Less and less have I run into the American-hater: “America is an imperialist country! America bullies China!” More often I run into the China-basher: “China is backwards. Our people are uncivilized. Our government is corrupt.” Of course being a card-carrying paranoiac, I never readily agree. He could be a government spy trying to get me to reveal my status as a US mole. Rather, I begin a lecture on history, that time is required for education to penetrate into the countryside, into the mass of people, so that they don’t expectorate mucus on your shoes (hawk up a loogie) or hurl trash from the window of speeding vehicles, with wanton abandon, onto your bare head. If the people are uncivilized, it’s mostly because they haven’t been taught differently and have been living in a system susceptible to corruption and chaos.
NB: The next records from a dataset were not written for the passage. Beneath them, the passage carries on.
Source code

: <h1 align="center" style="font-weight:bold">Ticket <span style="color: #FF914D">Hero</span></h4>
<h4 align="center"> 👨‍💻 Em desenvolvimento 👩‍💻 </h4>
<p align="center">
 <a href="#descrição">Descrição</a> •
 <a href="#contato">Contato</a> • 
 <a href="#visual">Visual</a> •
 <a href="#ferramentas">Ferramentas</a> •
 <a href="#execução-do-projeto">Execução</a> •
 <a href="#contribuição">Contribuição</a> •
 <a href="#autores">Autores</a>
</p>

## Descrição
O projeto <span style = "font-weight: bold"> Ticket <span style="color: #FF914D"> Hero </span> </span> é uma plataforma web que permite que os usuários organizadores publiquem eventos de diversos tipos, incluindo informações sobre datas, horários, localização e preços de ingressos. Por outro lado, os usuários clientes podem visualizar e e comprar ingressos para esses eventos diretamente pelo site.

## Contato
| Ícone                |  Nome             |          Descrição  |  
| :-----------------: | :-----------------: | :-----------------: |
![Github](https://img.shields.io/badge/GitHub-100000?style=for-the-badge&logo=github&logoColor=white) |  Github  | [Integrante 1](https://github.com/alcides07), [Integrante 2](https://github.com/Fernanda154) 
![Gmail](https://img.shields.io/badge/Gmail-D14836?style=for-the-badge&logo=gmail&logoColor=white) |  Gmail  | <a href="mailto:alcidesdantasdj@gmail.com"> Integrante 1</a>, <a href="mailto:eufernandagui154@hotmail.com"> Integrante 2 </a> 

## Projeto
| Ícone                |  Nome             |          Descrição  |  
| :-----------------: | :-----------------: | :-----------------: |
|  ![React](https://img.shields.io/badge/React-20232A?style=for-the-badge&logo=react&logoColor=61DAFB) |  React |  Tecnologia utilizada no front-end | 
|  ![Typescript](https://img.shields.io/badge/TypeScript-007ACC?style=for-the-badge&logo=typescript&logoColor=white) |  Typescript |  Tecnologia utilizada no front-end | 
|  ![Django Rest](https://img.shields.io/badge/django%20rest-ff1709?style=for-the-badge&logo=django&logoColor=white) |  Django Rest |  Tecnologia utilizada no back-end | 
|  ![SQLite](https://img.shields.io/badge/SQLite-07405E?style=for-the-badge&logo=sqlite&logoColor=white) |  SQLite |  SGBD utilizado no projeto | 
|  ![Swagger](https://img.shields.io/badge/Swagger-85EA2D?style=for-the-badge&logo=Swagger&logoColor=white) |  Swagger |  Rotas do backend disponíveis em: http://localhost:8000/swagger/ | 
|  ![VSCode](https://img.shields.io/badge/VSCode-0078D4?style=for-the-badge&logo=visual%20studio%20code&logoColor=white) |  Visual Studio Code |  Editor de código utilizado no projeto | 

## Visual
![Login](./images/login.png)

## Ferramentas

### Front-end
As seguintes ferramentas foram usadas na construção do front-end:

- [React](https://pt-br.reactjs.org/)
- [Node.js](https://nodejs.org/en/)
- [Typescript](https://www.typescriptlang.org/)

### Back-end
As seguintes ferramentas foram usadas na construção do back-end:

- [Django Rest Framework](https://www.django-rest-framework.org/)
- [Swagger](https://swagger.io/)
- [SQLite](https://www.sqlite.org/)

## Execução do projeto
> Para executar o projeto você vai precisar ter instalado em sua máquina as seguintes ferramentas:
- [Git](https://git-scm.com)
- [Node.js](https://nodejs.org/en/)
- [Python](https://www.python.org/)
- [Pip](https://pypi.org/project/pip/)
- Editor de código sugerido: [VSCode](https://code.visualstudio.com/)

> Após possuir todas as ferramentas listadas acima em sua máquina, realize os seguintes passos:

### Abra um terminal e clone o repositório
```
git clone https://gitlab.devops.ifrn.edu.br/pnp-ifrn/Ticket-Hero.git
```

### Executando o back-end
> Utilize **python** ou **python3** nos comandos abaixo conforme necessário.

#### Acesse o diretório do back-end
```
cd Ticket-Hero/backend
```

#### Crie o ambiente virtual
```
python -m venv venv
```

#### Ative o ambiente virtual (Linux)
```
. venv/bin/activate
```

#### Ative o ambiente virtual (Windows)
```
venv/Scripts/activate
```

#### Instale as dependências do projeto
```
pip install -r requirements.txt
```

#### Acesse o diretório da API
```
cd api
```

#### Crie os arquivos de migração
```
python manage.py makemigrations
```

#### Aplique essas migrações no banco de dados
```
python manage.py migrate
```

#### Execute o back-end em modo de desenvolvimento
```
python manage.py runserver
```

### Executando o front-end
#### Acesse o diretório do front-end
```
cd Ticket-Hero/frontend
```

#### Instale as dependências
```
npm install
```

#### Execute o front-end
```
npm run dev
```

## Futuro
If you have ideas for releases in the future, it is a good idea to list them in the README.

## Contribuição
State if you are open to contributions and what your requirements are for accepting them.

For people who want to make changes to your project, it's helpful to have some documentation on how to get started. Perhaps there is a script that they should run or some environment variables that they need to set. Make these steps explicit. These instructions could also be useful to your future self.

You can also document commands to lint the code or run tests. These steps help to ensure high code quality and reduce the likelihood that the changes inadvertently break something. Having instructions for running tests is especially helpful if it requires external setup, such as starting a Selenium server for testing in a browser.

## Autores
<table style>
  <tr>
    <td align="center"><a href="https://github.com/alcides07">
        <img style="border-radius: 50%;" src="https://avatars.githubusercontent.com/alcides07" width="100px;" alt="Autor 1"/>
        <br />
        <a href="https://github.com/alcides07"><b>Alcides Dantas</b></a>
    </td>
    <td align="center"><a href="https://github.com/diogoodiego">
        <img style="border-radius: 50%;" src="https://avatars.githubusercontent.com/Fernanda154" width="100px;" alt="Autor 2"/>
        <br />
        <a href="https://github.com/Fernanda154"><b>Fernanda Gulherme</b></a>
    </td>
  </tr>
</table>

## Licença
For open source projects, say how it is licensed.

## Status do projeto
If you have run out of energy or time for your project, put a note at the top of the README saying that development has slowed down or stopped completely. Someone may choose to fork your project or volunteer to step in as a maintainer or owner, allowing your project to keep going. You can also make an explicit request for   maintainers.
Hard to be like the Dalai Lama when you have to elbow your way through hundreds of your brother and sister comrades in order to secure a rail ticket to visit your sick, elderly parents during Spring Festival.

The drivers shrug indicating, “maybe,” and some even wrinkle their noses in disdain and disagreement.

It’s amazing how many drivers open up to me and speak ill of their compatriots. They themselves are not erudite paragons of the educational system either. The government is feckless or worse, guilty of malfeasance. The laobaixing, the masses, are stupid and brutish. And the Elite, why, they just don’t care. When touching upon the elite, a proud light shines in their eyes. The Chinese grab onto stories of wealthy entrepreneurs and nouveau riche like a drowning man onto a lifeboat. They mythologize the newly affluent. They must have superhuman powers to have skyrocketed from the morass of crushing indigence and ignorance into the gleaming city of Asgardian opulence. They deserve their riches (while we must not). There’s not a lot of time to parse arguments on a fifteen-, twenty-minute cab ride, so I just shrug too and say “maybe,” but my nose more often than not wrinkles in disagreement.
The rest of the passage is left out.